Ces propos ne semblaient s’adresser qu’à elle-même.
Pris par le mouvement de son propre monologue, Enron ne lui prêta aucune attention.
— Les colonies orbitales sont une réussite remarquable, mais elles n’ont qu’une capacité extrêmement limitée et leur construction est très coûteuse. Nous ne pouvons à l’évidence nous permettre de transporter la totalité de la population de la planète sur ces petits refuges dans l’espace. Mais il existe une autre possibilité d’évacuation qui, dans l’immédiat, semble encore moins réalisable : le projet de découverte et de colonisation d’une Nouvelle Terre, d’une taille comparable à la nôtre, dans un autre système solaire, où l’espèce humaine aurait une seconde chance.
— Une ineptie ! ricana Isabelle. Une idée stupide, absurde !
— C’est ce qu’il semble, en effet, approuva Enron d’un ton conciliant. Autant que je sache, nous n’avons pas de projet interstellaire fiable, pas plus que nous n’avons encore réussi à découvrir des planètes situées à l’extérieur de notre système solaire, et je ne parle même pas d’une planète où la vie serait possible pour nous.
— Je n’en suis pas si sûr, glissa Rhodes d’une voix dépassant à peine l’audible.

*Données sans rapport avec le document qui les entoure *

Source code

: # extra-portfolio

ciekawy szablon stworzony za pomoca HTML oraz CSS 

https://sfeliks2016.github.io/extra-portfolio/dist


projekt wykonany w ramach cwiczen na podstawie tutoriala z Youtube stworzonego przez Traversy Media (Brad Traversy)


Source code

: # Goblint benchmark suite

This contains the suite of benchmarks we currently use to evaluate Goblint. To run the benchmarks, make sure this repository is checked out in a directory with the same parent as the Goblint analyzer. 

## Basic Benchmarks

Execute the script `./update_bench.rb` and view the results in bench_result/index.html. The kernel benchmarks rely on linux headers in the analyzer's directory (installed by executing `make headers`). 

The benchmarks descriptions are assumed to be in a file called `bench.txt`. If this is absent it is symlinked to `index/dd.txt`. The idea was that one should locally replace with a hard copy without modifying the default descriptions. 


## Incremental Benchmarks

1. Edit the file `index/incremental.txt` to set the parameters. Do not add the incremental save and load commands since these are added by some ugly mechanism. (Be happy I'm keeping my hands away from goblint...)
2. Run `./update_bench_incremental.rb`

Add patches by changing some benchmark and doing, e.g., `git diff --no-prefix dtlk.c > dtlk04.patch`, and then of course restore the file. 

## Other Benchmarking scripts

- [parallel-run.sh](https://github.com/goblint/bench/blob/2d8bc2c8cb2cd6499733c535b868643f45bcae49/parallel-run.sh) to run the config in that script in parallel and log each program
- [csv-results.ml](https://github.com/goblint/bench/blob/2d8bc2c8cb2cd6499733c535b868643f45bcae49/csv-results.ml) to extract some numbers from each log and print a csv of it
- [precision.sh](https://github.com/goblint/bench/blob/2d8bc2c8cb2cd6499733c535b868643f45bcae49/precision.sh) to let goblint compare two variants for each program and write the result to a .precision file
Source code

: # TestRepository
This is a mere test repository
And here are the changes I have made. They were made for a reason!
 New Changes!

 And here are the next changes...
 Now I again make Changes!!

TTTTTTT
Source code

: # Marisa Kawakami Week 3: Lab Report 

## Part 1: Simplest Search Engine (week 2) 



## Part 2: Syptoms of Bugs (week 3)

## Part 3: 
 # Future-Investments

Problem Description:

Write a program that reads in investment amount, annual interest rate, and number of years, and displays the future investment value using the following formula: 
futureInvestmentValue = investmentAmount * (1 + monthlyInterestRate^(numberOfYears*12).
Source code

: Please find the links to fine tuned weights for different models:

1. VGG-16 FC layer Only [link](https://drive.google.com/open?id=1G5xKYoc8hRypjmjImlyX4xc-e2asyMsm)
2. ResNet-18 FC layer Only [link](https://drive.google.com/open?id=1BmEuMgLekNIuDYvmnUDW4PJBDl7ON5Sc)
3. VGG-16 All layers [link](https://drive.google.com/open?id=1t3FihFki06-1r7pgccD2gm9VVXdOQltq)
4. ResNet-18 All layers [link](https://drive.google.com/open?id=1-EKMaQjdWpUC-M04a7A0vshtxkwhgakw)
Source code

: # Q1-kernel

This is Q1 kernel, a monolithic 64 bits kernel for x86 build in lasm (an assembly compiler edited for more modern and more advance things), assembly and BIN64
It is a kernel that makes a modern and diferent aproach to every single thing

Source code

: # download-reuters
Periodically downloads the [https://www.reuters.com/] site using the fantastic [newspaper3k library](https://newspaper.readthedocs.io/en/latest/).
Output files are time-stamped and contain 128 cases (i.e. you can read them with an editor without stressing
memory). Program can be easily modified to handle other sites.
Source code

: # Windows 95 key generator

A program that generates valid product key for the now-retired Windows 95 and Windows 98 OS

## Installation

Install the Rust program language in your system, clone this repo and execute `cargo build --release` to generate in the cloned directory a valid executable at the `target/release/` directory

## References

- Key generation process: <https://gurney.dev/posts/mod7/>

Tous les regards se tournèrent vers lui. Manifestement décontenancé d’être le point de mire, il but précipitamment le reste de son dernier verre et fit signe au serveur d’en apporter un autre.
— Vous dites que nous avons découvert une planète ? demanda Enron.
— Non, répondit Rhodes, mais nous avons un projet interstellaire. Disons que c’est une possibilité. J’ai entendu dire que des progrès considérables ont été récemment accomplis et que des essais très importants allaient être effectués.
— Vous avez dit « nous », insista Enron. Il s’agirait donc d’un projet de Samurai Industries ?
Son front s’était brusquement couvert de sueur. Son regard trahissait un intérêt plus profond qu’il n’eût peut-être voulu le montrer.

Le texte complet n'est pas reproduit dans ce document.